Ignoring that this code has a silly optimization and could be better written, it's illegal since we hand the address of a going-out-of-scope local var. This is the code which got me looking at this mess to start with.

New "_nr" iterators and operators have been introducted to only go to up to nr_cpu_ids bits instead of all the way to NR_CPUS, and used where it seems necessary. (nr_cpu_ids is the actual cap of possible cpu numbers, calculated at boot).

Several macros contain implicit declarations in them, eg:

#define CPUMASK_ALLOC(m)        struct m _m, *m = &_m
...
#define node_to_cpumask_ptr(v, node)                                    \
                cpumask_t _##v = node_to_cpumask(node);                 \
                const cpumask_t *v = &_##v

#define node_to_cpumask_ptr_next(v, node)                               \
                          _##v = node_to_cpumask(node)

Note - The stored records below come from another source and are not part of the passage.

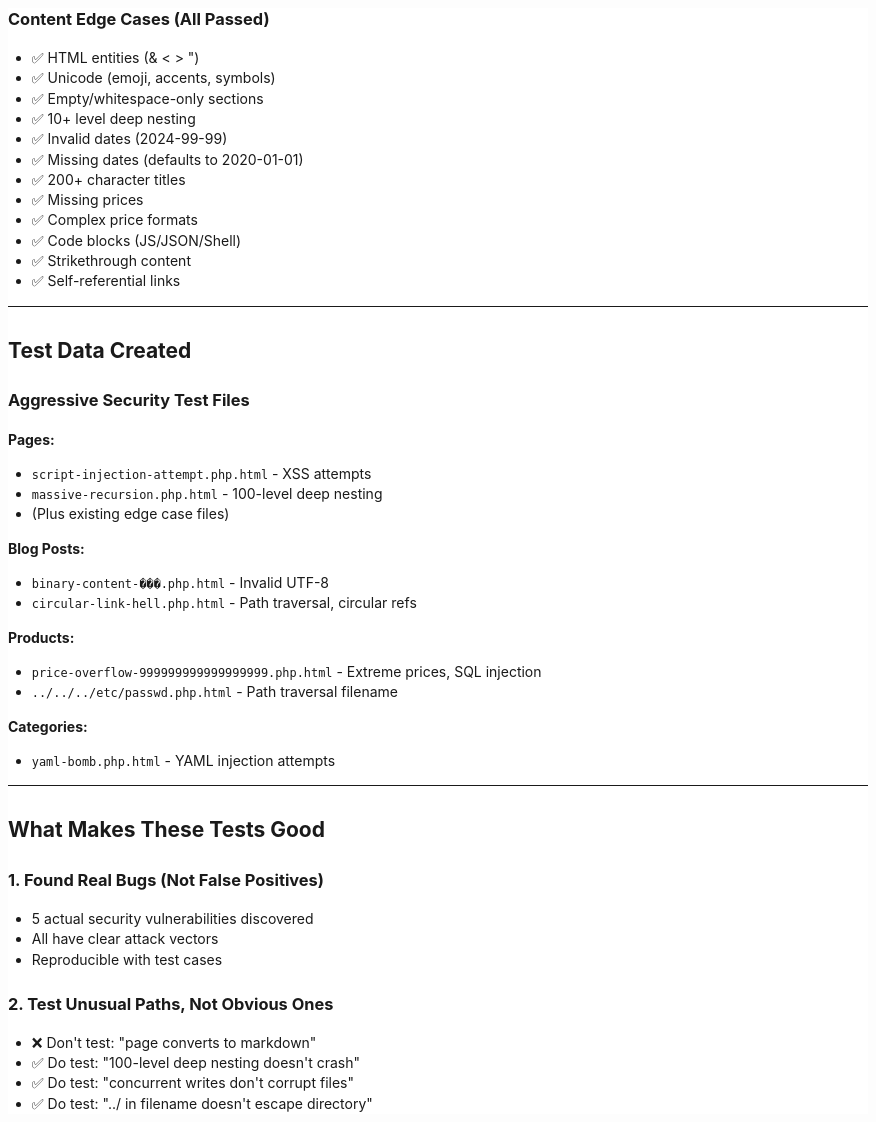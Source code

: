 ### Content Edge Cases (All Passed)
- ✅ HTML entities (&amp; &lt; &gt; &quot;)
- ✅ Unicode (emoji, accents, symbols)
- ✅ Empty/whitespace-only sections
- ✅ 10+ level deep nesting
- ✅ Invalid dates (2024-99-99)
- ✅ Missing dates (defaults to 2020-01-01)
- ✅ 200+ character titles
- ✅ Missing prices
- ✅ Complex price formats
- ✅ Code blocks (JS/JSON/Shell)
- ✅ Strikethrough content
- ✅ Self-referential links

---

## Test Data Created

### Aggressive Security Test Files

**Pages:**
- `script-injection-attempt.php.html` - XSS attempts
- `massive-recursion.php.html` - 100-level deep nesting
- (Plus existing edge case files)

**Blog Posts:**
- `binary-content-���.php.html` - Invalid UTF-8
- `circular-link-hell.php.html` - Path traversal, circular refs

**Products:**
- `price-overflow-999999999999999999.php.html` - Extreme prices, SQL injection
- `../../../etc/passwd.php.html` - Path traversal filename

**Categories:**
- `yaml-bomb.php.html` - YAML injection attempts

---

## What Makes These Tests Good

### 1. Found Real Bugs (Not False Positives)
- 5 actual security vulnerabilities discovered
- All have clear attack vectors
- Reproducible with test cases

### 2. Test Unusual Paths, Not Obvious Ones
- ❌ Don't test: "page converts to markdown"
- ✅ Do test: "100-level deep nesting doesn't crash"
- ✅ Do test: "concurrent writes don't corrupt files"
- ✅ Do test: "../ in filename doesn't escape directory"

But eternal vigilance is required to ensure that someone doesn't add another cpumask to the stack, somewhere. This isn't going to happen.

The Goals

No measurable overhead for small CONFIG_NR_CPUS.
As little time and memory overhead for large CONFIG_NR_CPUS kernels booted on machined with small nr_cpu_ids.
APIs and conventions that reasonable hackers can follow who don't care about giant machines, without screwing up those machines.

The Solution

These days we avoid Big Bang changes where possible. So we need to introduce a parallel cpumask API and convert everything across, then get rid of the old one.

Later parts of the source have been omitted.